• **EXERCISE DESCRIPTION**: Each line of the data below containing "wiki" needs to be listed.

• **Dataset entries**:
/---

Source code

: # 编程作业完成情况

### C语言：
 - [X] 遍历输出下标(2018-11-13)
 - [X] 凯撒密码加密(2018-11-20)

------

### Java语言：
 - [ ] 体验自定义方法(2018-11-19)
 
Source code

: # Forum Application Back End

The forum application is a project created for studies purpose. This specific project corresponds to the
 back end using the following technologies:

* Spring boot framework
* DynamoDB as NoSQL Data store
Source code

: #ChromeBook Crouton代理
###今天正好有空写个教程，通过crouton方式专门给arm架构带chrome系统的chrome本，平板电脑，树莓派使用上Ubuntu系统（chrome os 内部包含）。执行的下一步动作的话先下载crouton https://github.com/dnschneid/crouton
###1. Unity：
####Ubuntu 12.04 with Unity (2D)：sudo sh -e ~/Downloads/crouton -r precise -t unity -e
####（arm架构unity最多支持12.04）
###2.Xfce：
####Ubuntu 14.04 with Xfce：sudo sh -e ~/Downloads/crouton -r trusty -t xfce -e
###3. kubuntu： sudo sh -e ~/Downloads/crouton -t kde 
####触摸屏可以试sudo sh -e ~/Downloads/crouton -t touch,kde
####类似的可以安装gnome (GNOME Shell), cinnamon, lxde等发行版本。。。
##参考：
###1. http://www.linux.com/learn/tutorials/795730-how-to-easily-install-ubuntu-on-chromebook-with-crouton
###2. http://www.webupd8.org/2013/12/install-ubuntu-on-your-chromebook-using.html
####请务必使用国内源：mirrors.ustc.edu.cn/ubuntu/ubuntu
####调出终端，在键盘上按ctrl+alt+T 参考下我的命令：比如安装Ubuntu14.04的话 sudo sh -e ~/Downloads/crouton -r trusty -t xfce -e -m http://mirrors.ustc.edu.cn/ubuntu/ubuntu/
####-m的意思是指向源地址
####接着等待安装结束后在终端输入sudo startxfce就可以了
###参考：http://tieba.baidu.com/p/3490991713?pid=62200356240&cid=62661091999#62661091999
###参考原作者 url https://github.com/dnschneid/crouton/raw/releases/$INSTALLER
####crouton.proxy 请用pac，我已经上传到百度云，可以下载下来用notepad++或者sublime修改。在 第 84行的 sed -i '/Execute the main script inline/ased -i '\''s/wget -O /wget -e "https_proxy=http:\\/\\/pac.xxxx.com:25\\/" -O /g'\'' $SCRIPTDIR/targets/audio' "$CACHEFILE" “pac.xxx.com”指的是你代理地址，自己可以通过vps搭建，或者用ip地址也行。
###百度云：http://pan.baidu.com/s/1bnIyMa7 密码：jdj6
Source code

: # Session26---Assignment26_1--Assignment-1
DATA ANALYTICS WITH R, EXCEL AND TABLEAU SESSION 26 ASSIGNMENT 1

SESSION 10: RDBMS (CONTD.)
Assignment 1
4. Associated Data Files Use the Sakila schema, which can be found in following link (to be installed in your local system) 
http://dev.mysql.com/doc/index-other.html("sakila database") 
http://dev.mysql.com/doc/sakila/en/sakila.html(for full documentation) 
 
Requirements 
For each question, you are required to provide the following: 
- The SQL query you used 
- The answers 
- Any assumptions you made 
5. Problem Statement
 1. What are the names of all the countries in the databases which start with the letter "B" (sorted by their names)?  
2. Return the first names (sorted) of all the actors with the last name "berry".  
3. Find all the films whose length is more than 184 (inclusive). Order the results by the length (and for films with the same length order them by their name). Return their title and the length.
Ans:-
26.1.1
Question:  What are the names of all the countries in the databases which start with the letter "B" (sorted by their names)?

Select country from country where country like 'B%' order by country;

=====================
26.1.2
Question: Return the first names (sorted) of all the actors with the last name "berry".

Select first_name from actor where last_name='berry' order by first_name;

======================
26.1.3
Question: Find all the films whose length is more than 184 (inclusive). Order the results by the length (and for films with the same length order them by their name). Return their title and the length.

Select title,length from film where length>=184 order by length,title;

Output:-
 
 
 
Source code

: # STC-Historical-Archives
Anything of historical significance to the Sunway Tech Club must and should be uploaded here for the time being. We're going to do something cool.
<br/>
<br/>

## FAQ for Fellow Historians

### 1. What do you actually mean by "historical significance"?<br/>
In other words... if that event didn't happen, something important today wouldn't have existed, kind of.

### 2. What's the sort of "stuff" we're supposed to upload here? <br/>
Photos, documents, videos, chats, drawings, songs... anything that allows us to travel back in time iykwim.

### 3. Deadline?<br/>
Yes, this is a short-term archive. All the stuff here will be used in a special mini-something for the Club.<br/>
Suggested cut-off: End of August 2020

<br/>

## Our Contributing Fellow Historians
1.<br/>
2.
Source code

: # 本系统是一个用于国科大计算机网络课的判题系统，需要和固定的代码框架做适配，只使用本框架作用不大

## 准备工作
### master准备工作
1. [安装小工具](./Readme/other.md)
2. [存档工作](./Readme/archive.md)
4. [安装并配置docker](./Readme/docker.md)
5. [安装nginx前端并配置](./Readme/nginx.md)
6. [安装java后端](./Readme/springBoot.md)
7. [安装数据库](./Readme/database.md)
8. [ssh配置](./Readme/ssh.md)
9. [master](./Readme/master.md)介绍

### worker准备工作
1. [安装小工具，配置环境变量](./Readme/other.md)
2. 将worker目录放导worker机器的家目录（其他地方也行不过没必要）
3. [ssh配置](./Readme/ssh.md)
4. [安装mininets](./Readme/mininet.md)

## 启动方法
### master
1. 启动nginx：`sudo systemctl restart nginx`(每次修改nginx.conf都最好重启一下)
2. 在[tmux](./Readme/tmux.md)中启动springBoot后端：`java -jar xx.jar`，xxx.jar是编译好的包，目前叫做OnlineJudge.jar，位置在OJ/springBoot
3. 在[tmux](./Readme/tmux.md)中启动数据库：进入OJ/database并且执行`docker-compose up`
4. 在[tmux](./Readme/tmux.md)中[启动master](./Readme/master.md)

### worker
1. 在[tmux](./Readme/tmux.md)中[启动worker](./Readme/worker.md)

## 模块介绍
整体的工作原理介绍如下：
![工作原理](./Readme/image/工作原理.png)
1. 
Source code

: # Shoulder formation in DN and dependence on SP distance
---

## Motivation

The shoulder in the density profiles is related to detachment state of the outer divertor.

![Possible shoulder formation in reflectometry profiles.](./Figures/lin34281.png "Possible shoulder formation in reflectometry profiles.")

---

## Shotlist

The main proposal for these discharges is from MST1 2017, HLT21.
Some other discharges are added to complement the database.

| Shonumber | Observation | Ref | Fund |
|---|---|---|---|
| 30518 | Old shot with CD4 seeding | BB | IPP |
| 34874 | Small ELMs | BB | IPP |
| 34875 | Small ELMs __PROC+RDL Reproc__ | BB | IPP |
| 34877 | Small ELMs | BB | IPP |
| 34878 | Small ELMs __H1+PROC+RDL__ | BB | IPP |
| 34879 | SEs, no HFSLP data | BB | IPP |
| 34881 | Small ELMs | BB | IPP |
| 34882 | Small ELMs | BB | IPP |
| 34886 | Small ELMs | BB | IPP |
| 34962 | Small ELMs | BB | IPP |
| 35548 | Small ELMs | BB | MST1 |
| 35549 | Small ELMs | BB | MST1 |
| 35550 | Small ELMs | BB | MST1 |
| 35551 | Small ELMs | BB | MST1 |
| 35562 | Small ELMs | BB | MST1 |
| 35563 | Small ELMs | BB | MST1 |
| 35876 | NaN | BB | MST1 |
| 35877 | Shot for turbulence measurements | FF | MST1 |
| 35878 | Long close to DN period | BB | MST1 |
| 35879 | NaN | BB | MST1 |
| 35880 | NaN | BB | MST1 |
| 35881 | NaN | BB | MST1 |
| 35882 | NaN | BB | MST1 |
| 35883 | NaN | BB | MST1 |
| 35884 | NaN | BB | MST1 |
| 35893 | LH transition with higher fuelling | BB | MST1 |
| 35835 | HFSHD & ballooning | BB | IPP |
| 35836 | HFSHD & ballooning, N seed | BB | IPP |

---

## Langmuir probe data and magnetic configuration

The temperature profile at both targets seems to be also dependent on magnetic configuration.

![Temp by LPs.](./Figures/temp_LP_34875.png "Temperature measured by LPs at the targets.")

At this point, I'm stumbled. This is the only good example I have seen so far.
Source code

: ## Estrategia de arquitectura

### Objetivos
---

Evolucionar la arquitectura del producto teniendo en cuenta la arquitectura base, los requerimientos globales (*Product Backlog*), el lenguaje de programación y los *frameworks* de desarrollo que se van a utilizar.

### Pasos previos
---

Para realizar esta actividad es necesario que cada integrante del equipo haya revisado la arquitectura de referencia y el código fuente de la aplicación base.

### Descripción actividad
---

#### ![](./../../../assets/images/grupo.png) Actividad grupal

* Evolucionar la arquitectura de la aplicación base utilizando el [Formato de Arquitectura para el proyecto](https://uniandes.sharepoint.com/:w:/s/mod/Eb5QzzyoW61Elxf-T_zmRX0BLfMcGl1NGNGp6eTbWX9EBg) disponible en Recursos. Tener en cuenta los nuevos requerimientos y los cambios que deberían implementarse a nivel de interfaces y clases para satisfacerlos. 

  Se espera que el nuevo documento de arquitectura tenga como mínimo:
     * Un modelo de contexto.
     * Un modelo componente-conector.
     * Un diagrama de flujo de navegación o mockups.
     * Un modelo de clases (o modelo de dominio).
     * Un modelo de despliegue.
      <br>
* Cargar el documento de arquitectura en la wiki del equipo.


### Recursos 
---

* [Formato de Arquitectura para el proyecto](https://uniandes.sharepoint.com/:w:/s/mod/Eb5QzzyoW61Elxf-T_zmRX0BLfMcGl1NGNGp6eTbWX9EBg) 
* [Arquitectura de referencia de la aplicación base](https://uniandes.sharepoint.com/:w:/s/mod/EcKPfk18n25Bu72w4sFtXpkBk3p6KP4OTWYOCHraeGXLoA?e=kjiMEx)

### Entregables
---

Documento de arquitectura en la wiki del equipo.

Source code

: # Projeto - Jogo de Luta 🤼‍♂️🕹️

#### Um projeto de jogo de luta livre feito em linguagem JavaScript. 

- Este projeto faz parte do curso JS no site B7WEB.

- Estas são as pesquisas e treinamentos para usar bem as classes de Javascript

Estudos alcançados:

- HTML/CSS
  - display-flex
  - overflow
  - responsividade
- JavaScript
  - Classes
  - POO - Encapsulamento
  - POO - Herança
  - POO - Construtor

\---

• **WRITTEN ANSWER**:
* Cargar el documento de arquitectura en la wiki del equipo.
Documento de arquitectura en la wiki del equipo.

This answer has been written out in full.